■ **Exercise instructions**: Instruction for the entries that follow: retype exactly the lines from the line with "有些控制項也可以讓背景影像 （例如按鈕、 群組和介面控制站）。" to the line with "只有 **@2x** 版本是必要的因為所有監看 Retina 顯示器的裝置。", both included, and omit all others.

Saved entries
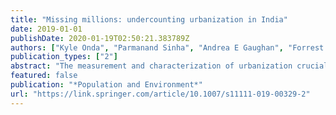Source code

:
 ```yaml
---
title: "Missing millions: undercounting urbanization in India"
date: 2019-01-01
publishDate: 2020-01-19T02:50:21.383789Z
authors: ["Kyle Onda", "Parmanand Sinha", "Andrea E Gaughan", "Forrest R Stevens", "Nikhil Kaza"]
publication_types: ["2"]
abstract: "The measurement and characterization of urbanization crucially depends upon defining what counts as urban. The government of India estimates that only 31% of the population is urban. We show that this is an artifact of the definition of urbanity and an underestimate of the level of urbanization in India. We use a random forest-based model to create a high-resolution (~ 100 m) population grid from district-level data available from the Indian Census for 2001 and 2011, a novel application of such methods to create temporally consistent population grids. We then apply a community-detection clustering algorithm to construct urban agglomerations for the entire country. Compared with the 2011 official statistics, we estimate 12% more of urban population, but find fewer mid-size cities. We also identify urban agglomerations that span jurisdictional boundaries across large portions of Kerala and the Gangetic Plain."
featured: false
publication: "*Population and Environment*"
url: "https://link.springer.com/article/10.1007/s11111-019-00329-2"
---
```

...

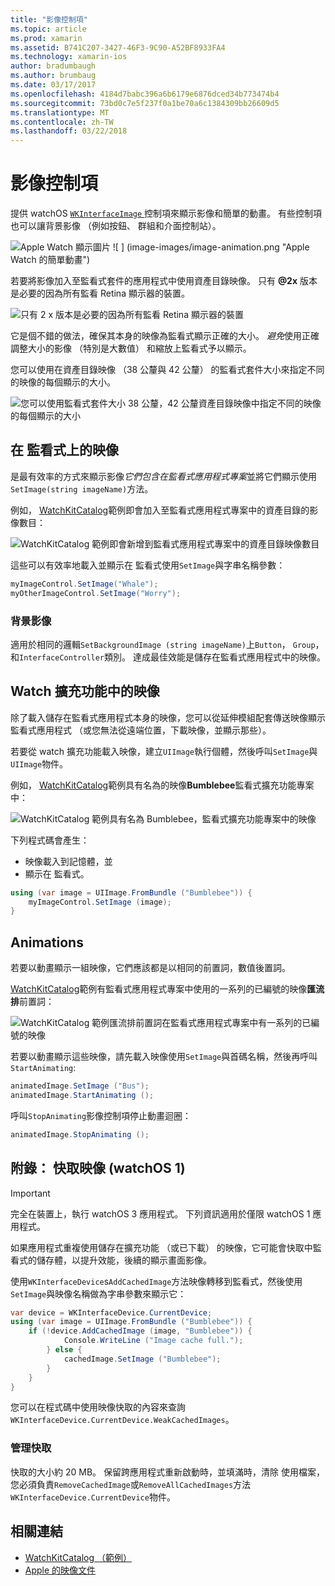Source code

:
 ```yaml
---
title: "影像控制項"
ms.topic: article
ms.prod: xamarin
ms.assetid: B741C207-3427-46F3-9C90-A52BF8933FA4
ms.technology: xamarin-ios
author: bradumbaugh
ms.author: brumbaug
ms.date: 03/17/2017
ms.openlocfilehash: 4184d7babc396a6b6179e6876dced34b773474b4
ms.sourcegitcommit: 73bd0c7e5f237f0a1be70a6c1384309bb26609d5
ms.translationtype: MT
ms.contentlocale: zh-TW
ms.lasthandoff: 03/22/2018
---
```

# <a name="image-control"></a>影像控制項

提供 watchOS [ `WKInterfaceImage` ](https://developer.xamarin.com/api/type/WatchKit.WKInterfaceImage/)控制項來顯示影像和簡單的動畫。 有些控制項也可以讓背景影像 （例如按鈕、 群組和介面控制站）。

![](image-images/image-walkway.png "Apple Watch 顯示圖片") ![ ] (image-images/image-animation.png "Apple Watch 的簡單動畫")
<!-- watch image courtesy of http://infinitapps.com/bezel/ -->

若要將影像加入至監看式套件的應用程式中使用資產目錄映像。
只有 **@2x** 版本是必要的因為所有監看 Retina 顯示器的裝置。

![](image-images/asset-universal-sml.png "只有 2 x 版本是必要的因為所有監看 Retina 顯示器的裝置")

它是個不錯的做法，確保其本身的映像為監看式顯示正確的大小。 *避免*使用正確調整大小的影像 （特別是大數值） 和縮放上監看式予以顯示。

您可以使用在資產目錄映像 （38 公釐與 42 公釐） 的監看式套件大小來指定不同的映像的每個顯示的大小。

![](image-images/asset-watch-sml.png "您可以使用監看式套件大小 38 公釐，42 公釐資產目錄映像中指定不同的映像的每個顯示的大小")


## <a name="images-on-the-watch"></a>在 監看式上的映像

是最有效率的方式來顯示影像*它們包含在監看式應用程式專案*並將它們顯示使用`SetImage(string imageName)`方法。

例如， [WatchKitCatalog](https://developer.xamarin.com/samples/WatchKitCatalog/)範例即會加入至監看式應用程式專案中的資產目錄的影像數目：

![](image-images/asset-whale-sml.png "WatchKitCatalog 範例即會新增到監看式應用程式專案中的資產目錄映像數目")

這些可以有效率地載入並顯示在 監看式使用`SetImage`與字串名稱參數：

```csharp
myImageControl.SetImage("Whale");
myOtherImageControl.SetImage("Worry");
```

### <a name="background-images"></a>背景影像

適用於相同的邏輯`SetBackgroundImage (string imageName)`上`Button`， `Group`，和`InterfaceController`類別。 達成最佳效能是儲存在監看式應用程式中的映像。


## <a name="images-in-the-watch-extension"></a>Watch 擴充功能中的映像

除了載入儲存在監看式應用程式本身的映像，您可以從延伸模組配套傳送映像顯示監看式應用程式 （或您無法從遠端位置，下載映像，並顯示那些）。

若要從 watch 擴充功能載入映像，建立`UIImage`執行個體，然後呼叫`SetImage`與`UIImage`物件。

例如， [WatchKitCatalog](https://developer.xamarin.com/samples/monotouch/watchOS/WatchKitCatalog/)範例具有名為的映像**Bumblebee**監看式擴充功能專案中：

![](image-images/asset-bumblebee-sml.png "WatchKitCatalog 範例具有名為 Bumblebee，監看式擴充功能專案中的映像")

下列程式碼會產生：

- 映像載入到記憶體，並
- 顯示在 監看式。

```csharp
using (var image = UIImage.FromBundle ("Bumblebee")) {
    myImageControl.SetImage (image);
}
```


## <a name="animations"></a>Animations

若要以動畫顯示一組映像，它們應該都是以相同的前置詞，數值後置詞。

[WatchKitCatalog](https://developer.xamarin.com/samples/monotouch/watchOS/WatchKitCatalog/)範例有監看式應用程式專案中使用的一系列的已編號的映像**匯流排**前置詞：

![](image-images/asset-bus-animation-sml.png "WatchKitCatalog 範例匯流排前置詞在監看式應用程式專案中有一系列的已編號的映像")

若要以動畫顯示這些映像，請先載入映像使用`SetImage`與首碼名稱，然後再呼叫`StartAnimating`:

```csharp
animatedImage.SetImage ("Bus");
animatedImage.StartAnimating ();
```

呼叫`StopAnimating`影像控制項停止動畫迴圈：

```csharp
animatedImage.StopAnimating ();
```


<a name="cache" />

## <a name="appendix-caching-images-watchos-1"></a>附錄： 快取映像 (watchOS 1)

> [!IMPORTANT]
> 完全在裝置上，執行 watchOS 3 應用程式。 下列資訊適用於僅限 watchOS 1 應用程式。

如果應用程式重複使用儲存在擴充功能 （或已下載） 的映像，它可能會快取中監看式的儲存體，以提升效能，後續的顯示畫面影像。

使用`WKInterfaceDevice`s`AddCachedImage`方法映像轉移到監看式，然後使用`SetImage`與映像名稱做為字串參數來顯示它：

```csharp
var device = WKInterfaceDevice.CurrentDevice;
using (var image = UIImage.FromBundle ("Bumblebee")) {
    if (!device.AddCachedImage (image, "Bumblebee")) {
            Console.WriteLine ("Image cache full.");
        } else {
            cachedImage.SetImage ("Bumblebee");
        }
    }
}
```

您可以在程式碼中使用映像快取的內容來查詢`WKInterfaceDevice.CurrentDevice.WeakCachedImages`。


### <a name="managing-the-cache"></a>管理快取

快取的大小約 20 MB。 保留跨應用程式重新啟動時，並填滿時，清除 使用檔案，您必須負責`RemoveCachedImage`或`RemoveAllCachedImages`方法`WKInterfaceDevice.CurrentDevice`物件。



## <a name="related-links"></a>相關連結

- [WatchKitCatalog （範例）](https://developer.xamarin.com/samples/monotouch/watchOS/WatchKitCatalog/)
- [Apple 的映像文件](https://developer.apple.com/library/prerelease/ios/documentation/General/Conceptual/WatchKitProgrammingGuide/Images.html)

■ **Response to the exercise**:
提供 watchOS [ `WKInterfaceImage` ](https://developer.xamarin.com/api/type/WatchKit.WKInterfaceImage/)控制項來顯示影像和簡單的動畫。 有些控制項也可以讓背景影像 （例如按鈕、 群組和介面控制站）。

![](image-images/image-walkway.png "Apple Watch 顯示圖片") ![ ] (image-images/image-animation.png "Apple Watch 的簡單動畫")
<!-- watch image courtesy of http://infinitapps.com/bezel/ -->

若要將影像加入至監看式套件的應用程式中使用資產目錄映像。
只有 **@2x** 版本是必要的因為所有監看 Retina 顯示器的裝置。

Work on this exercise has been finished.